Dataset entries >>
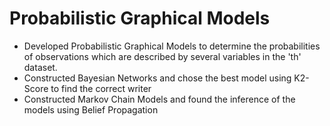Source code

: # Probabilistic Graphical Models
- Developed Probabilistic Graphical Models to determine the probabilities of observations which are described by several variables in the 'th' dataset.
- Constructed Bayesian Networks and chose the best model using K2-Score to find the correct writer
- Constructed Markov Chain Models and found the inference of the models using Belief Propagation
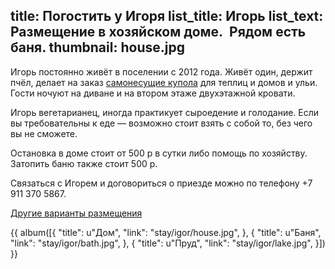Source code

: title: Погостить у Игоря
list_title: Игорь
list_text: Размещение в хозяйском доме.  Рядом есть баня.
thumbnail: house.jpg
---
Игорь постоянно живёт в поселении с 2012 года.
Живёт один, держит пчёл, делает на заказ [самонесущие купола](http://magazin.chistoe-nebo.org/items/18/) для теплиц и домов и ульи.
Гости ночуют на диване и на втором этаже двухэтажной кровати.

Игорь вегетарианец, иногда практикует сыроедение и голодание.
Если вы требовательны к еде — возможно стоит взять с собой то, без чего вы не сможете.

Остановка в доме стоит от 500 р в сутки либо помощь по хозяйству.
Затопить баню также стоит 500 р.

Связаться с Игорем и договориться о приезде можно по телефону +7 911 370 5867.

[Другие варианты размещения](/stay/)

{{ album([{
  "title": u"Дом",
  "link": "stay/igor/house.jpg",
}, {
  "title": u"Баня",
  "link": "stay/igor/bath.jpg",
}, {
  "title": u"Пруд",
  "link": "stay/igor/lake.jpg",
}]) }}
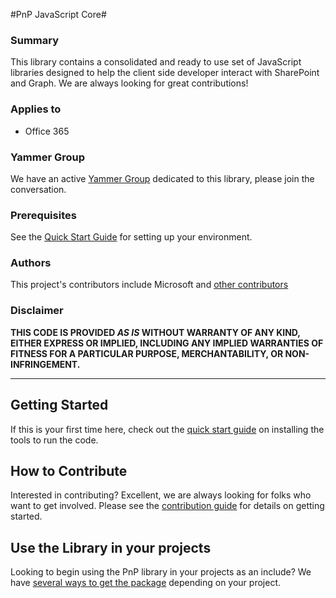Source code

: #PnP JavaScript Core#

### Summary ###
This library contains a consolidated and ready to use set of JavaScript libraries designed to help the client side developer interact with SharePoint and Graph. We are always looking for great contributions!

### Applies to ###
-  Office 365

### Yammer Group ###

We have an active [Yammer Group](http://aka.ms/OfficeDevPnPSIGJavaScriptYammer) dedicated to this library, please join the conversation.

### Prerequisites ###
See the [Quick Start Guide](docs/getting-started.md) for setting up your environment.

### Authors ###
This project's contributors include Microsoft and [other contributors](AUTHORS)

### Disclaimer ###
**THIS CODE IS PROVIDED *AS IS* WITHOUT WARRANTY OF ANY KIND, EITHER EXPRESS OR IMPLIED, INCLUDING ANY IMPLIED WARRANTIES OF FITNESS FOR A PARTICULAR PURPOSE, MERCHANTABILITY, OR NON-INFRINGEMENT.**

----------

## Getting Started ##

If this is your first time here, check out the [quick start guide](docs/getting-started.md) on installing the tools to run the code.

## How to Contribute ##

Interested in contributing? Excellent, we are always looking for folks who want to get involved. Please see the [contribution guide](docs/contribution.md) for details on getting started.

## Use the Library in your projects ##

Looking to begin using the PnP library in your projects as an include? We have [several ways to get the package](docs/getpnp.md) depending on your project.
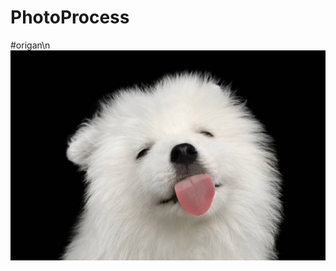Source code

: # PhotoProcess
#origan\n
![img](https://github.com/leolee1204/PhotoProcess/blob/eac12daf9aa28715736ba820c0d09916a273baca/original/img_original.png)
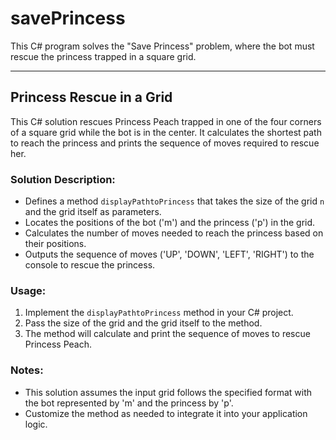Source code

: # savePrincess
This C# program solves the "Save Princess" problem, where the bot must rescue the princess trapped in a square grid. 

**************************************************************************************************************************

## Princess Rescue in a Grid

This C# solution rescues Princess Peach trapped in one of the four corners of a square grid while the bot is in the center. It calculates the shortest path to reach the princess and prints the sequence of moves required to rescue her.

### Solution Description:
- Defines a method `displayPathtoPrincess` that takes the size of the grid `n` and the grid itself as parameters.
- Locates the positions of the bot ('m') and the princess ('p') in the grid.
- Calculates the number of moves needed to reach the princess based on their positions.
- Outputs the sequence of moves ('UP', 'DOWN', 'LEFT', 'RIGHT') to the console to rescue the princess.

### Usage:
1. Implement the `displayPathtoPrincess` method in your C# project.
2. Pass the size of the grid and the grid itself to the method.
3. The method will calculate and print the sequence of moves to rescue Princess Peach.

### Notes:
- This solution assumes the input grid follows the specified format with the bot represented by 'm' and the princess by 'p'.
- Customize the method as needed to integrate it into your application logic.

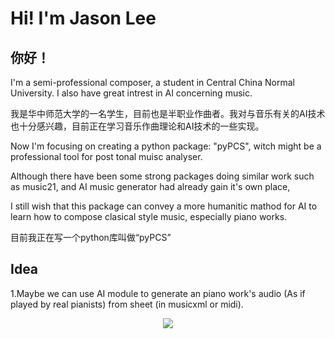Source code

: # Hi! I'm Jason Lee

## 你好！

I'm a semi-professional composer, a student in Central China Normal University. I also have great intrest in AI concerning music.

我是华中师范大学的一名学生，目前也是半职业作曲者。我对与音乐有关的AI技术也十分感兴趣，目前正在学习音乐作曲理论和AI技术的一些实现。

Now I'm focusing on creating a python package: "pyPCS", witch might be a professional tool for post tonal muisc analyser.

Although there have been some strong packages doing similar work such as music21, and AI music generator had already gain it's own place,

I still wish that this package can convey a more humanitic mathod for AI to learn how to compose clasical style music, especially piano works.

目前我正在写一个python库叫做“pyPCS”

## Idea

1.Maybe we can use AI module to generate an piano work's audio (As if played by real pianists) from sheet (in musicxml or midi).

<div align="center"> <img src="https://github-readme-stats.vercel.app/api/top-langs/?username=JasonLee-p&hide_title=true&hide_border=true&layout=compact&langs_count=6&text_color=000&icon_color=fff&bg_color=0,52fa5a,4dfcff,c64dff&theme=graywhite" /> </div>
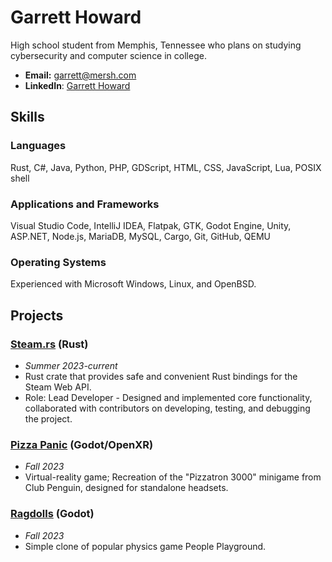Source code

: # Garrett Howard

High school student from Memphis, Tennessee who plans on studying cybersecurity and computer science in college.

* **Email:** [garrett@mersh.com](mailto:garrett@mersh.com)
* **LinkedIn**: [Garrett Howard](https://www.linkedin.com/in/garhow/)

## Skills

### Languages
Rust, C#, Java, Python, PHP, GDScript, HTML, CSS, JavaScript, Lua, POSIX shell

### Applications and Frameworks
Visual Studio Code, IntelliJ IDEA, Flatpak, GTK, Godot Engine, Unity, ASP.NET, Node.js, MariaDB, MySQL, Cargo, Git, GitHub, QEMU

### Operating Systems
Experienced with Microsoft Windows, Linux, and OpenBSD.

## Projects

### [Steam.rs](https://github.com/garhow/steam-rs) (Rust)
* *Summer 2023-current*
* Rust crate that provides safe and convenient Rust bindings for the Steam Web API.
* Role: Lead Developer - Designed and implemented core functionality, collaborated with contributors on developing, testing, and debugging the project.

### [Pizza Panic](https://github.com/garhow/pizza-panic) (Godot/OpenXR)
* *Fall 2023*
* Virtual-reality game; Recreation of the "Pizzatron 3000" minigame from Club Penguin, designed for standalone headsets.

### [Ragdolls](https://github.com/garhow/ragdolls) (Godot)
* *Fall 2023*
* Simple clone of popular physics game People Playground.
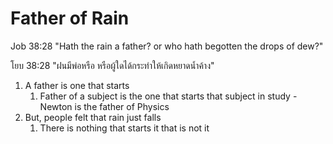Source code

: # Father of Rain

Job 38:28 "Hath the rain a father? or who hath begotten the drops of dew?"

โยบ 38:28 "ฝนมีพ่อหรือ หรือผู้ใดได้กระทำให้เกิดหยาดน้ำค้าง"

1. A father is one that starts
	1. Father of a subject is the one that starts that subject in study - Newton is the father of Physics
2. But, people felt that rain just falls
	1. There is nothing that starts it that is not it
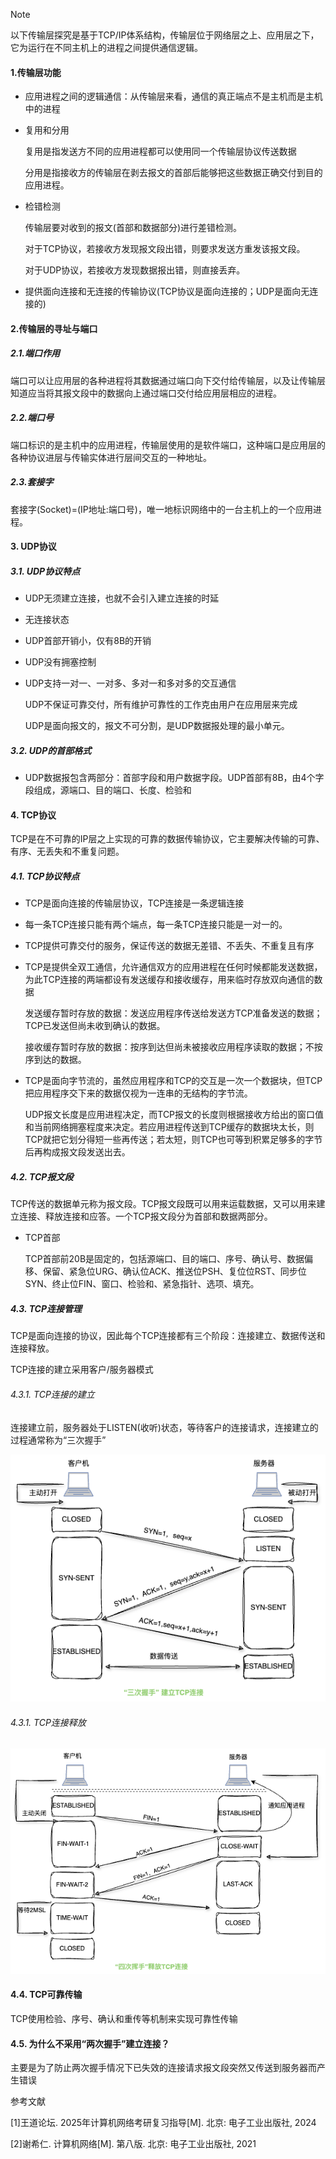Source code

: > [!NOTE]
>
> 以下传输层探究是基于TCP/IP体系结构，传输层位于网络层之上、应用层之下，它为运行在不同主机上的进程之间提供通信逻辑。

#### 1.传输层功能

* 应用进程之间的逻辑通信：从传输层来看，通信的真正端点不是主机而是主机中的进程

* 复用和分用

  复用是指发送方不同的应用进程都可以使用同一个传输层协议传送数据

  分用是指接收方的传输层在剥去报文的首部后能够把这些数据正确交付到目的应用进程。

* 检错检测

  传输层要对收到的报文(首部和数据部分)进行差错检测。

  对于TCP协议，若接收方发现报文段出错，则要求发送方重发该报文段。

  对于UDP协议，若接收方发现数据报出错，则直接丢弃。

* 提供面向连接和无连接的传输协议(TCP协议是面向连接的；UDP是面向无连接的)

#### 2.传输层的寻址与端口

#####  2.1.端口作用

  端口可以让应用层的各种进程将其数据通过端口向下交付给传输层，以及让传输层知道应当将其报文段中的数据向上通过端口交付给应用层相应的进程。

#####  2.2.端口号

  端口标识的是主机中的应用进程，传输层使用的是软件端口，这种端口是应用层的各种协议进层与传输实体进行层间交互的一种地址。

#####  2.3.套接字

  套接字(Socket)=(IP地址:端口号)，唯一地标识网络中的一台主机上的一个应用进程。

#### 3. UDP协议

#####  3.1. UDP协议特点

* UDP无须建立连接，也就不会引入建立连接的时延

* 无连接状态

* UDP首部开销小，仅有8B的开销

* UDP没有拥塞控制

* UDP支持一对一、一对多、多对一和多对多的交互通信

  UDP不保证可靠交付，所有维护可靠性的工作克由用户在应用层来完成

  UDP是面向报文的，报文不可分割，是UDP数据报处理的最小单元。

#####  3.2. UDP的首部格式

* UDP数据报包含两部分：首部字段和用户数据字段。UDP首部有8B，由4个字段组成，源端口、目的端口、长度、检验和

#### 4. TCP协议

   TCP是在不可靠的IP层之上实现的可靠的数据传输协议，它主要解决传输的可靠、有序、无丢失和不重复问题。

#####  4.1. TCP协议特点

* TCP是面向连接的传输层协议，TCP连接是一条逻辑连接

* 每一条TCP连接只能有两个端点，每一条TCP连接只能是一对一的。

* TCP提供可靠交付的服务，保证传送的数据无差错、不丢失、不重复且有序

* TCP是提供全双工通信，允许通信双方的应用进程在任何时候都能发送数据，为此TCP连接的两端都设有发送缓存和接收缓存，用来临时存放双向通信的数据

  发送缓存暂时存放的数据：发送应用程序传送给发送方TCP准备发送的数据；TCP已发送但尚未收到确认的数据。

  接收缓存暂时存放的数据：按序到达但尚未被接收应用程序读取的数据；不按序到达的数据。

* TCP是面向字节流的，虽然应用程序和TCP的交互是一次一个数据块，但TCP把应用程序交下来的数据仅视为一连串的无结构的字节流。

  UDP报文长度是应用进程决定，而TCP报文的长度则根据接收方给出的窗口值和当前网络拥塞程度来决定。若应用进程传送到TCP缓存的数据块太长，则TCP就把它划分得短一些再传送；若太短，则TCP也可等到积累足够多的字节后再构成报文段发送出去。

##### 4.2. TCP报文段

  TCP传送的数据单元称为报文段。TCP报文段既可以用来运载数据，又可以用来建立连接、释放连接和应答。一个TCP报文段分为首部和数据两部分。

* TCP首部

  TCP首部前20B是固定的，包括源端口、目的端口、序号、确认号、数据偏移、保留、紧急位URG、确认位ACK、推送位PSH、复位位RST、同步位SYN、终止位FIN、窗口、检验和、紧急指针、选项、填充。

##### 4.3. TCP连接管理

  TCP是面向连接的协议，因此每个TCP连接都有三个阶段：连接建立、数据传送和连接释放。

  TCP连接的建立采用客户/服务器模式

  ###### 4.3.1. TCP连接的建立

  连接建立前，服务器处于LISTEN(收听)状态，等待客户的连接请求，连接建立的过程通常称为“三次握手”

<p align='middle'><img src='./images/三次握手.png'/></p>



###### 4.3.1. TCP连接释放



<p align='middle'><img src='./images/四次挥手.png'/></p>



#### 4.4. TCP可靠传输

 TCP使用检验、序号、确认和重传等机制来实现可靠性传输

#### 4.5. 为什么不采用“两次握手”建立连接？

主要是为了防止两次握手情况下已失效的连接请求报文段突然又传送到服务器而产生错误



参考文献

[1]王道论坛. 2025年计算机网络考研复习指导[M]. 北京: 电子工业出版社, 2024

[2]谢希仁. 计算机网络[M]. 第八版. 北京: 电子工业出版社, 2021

WHAT TO WORK ON >> Print exactly the first line of the entries and every line after it through the one that contains "- Developed Probabilistic", leaving the pictures out.

ANSWER SECTION >>
Source code

: # Probabilistic Graphical Models
- Developed Probabilistic Graphical Models to determine the probabilities of observations which are described by several variables in the 'th' dataset.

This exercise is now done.